The cheque is written against a specific account. Traditionally a cheque is written against a chequing account, but at least some lines of credits come with chequebooks too. So you need to compare the account number in the chequebook with your account numbers for your chequing account and line of credit to see what it's against.

I've never seen a "real" cheque written against a savings account. Void cheques, yes, but not "real" ones. Maybe it's possible, but I would be amazed if that's the case.

If you have money in savings, and the chequebook is against chequing, you need to transfer money from savings to chequing before you sign that cheque. Do not write a cheque and figure the money will get to that account in a day or two. Murphy's Law says you'll get in trouble for that short period of time your chequing account is nearly empty.
How much interests does BMO charge every month for a $1,200 personal cheque each month? My line of credit is of 6% or 10% I think. If its 10% how much interests are paid monthly on $1200?
So let's suppose the cheque is written against your line of credit instead. I'm assuming your line of credit is worth more than $1,200.

You should know what your interest rate is. Each customer gets a different rate; it's not a BMO-wide rate. There's a big difference between 6% and 10%.

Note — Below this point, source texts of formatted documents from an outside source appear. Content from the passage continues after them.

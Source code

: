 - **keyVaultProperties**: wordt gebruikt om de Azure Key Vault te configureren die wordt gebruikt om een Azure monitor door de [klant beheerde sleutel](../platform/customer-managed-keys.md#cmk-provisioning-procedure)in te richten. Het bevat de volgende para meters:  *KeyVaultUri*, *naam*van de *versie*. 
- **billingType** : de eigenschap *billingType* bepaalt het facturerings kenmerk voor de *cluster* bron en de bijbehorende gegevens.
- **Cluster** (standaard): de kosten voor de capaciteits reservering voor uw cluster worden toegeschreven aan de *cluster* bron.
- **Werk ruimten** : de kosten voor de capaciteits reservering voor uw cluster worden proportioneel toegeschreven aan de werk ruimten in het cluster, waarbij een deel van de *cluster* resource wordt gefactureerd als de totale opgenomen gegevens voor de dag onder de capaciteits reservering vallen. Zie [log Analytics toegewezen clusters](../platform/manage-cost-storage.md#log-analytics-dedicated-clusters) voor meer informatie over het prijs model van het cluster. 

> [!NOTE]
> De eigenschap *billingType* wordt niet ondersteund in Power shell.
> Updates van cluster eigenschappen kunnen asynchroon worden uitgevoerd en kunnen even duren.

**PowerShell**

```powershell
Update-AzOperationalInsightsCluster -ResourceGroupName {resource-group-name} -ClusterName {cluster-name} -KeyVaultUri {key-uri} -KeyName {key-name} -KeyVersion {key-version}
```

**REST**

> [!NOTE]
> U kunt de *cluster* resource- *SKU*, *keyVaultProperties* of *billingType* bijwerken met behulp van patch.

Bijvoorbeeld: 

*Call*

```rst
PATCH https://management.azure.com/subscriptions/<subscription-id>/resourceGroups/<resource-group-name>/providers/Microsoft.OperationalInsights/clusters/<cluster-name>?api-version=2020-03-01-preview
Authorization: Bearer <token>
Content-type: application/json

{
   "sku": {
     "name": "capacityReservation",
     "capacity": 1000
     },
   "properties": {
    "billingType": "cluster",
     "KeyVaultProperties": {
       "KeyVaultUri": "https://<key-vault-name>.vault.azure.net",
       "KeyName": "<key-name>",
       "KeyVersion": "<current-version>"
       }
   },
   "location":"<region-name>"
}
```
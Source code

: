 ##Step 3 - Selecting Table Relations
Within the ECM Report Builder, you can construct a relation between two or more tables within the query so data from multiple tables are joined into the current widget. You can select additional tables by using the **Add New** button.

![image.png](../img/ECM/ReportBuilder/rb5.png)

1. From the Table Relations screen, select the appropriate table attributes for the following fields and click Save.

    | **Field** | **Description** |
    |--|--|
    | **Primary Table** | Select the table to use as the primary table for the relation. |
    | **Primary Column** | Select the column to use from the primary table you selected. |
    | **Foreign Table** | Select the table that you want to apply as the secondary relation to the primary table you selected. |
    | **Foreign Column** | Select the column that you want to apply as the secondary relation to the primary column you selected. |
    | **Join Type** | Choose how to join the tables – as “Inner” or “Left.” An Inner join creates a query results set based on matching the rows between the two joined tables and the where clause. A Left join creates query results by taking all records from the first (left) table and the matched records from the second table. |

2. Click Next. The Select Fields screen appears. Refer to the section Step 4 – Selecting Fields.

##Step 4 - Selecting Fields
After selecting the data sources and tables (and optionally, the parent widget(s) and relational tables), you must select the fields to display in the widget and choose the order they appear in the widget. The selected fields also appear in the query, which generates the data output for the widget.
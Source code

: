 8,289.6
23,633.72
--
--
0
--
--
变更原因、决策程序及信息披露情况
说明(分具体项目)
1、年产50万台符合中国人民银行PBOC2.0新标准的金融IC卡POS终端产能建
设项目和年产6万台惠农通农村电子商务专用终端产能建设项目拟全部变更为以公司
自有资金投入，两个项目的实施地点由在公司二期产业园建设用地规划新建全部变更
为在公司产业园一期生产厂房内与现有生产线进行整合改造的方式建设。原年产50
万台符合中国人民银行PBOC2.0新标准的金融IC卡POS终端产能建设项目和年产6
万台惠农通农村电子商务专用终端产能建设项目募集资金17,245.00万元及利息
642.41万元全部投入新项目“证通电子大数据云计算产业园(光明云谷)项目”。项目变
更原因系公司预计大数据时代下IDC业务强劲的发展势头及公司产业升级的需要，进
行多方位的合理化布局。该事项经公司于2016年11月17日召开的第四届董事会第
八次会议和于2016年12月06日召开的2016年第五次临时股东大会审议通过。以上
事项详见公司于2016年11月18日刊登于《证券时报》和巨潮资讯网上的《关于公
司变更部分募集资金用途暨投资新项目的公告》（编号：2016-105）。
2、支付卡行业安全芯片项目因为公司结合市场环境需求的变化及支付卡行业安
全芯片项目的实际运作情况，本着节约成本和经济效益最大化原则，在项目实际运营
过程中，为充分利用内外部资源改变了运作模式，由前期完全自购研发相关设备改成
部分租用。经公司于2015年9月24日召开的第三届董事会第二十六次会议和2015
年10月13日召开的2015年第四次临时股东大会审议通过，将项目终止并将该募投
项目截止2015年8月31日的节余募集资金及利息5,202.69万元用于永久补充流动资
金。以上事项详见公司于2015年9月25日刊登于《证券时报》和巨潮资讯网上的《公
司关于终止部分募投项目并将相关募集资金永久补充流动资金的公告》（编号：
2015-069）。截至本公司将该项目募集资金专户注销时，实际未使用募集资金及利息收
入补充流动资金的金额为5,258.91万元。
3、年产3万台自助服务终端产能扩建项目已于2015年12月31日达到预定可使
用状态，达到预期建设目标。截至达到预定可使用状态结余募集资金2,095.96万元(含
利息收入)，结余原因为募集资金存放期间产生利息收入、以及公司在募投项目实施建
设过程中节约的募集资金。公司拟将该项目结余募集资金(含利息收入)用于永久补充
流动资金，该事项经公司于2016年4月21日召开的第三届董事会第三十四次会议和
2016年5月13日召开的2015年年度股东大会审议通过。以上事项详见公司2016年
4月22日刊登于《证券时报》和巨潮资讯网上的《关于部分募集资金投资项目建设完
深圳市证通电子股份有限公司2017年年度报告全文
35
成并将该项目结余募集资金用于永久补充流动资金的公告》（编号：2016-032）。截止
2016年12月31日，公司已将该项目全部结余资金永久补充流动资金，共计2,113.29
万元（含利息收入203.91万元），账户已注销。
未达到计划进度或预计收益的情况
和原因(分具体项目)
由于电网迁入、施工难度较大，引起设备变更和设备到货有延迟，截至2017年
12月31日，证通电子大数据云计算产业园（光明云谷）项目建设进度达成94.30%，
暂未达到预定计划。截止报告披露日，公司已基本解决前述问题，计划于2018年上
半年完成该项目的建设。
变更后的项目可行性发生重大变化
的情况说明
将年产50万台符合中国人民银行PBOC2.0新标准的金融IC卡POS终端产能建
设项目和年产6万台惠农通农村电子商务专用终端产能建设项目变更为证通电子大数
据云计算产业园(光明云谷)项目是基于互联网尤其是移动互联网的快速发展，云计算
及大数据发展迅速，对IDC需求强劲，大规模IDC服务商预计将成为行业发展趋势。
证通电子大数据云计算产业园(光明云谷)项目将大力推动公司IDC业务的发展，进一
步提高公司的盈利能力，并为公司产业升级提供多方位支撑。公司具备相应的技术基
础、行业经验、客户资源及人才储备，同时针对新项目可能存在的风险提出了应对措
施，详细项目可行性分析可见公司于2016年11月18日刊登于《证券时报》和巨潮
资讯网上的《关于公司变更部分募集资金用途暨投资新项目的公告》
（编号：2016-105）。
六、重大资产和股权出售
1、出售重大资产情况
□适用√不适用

You pay 6% or 10% per year. So if you took $1,200 out at 10% interest you would, theoretically, pay $120. In practice, you would pay more (compounded daily interest raises the effective percentage by a fraction of a percent) and the bank would expect minimum payments per month, perhaps 2-3% of the total, making the math more complicated. Your bill would show you the monthly and total amounts owing, and you should pay the entire amount to avoid paying more interest than you need to.

(If you had to pay a minimum of 2% per month, you might pay roughly $24 per month, plus another $10 to cover interest for the month, if the interest rate was 10%. That's a very rough approximation though.)

Why do you need to pay the banquet hall? And why would you use credit? If you can't afford it, maybe you shouldn't be giving them that money.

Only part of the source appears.